The risk for high blood pressure increases with age, but a little exercise may help. If you already have hypertension, exercise can help you cope with it. Don't think you have to run a marathon or join a gym right away. Instead, begin gradually and incorporate more physical activity into your daily routine.
Making workouts a habit can aid in blood pressure reduction. It also offers you more energy and is a wonderful way to relieve stress and feel better.
How does Exercise ease your blood pressure?

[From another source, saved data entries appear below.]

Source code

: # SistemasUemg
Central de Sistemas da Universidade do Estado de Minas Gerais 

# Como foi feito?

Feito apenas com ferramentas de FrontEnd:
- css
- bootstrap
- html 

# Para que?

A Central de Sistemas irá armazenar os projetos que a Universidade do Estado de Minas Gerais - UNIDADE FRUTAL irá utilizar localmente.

Daily exercise strengthens your heart. A stronger heart can pump more blood while exerting less effort. As a result, the force on your arteries decreases, resulting in a decrease in blood pressure. A millimetre of mercury is used to measure blood pressure (mm Hg). The top number (systolic) of normal blood pressure is less than 120 mm Hg, and the bottom number is less than 80 mm Hg (diastolic). Increasing your physical activity can help you lower your top and bottom blood pressure numbers. It's unclear how much lower, but studies show reductions ranging from 4 to 12 mm Hg diastolic and 3 to 6 mm Hg systolic.

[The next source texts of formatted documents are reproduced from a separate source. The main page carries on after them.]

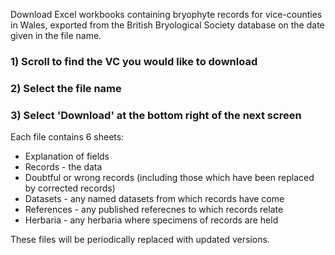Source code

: Download Excel workbooks containing bryophyte records for vice-counties in Wales, exported from the British Bryological Society database on the date given in the file name.

### 1) Scroll to find the VC you would like to download
### 2) Select the file name
### 3) Select 'Download' at the bottom right of the next screen

Each file contains 6 sheets:
- Explanation of fields
- Records - the data
- Doubtful or wrong records (including those which have been replaced by corrected records)
- Datasets - any named datasets from which records have come
- References - any published referecnes to which records relate
- Herbaria - any herbaria where specimens of records are held

These files will be periodically replaced with updated versions.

Regular exercise also aids in the maintenance of a healthy weight, which is another important factor in blood pressure control. If you're overweight, even losing some calories can help lower your blood pressure.
Exercise tips for controlling blood pressure
The muscular effort needed to climb a road with an upslope, a hill, or a mountain can assist you in reaching a higher level of fitness. Trekking, for example, can lower blood pressure by up to ten points.
Walking for ten minutes
Exercise reduces blood pressure by reducing blood vessel stiffness, allowing blood to flow more freely. Exercise's effects are most noticeable during and immediately following a workout. Lowering blood pressure is most noticeable immediately following exercise.
Cardiovascular, or aerobic, exercise
It can help lower blood pressure and strengthen your heart. Walking, jogging, jumping rope, stationary or outdoor bicycling, cross-country skiing, skating, rowing, high- or low-impact aerobics, swimming, and water aerobics are some examples.
Need to Consult
It's sometimes a good idea to consult with your healthcare expert before beginning an exercise program, especially if you have:
- You've suffered a heart attack.
- You have a family history of heart disease before the age of 55 in men and 65 in women.
- You become dizzy from all the activity.
- You're either overweight or obese.
- You're not sure if you're in good health, or you haven't been exercising regularly.
- You are affected by a chronic disease such as diabetes, heart disease, or lung disease.
- During physical activity, you experience pain or discomfort in your chest, jaw, neck, or arms.
- You have cholesterol or elevated blood pressure.
Being physically active is one of the most beneficial things you can do for your blood pressure. Inquire with your healthcare expert if there are any restrictions on what you can try. Take note of how your body feels when you exercise. This can take a certain amount of time for your body to adapt. That's perfectly normal.
When you're doing aerobic exercise, it's normal to breathe harder, sweat more, and have your heart beat faster. Slow down or rest if you are feeling very short of breath or if your heart is beating too quickly or irregularly. If you experience chest pain, weakness, dizziness, light-headedness, or pressure, or pain in your neck, arm, jaw, or shoulder, stop exercising. If these symptoms do not go away quickly or if they occur again, contact your healthcare expert or seek emergency treatment right away.